-------- Task input --------

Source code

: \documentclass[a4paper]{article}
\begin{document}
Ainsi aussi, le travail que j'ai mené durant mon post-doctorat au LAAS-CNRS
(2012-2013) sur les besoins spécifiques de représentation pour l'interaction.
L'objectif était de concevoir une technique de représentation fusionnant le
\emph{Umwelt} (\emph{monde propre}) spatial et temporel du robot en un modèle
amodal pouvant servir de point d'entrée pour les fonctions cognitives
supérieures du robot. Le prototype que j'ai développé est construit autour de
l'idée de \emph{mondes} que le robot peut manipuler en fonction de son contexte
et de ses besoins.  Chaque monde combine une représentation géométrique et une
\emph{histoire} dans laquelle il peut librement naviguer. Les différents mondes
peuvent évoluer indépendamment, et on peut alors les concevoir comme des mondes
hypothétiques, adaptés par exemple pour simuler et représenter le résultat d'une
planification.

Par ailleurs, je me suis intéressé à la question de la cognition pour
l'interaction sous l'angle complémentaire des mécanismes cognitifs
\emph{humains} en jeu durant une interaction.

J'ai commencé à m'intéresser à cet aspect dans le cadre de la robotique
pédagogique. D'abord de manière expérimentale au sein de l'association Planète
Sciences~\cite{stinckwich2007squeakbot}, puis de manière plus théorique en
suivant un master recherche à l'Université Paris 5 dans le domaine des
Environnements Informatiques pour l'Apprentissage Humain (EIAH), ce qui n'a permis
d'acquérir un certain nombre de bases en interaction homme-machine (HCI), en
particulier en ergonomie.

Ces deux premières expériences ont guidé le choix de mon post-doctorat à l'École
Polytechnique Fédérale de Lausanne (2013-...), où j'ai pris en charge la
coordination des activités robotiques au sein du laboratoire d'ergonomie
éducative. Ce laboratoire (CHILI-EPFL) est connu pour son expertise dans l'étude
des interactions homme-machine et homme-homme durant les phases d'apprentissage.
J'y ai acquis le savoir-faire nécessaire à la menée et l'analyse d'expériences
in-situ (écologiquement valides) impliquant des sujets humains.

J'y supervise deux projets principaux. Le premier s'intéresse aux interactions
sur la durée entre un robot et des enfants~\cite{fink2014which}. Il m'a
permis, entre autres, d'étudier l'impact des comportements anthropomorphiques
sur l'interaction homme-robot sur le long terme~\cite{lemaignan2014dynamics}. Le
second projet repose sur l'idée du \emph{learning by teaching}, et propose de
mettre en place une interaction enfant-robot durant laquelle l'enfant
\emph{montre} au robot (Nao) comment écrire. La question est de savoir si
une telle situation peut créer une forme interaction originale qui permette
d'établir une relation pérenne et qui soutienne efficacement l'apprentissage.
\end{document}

--------

> **Work request**
Within the material above, extract exactly the lines that start at the line containing "et de ses besoins." and stop after the line containing "plus théorique en", and only those.

> **Response box**
et de ses besoins.  Chaque monde combine une représentation géométrique et une
\emph{histoire} dans laquelle il peut librement naviguer. Les différents mondes
peuvent évoluer indépendamment, et on peut alors les concevoir comme des mondes
hypothétiques, adaptés par exemple pour simuler et représenter le résultat d'une
planification.

Par ailleurs, je me suis intéressé à la question de la cognition pour
l'interaction sous l'angle complémentaire des mécanismes cognitifs
\emph{humains} en jeu durant une interaction.

J'ai commencé à m'intéresser à cet aspect dans le cadre de la robotique
pédagogique. D'abord de manière expérimentale au sein de l'association Planète
Sciences~\cite{stinckwich2007squeakbot}, puis de manière plus théorique en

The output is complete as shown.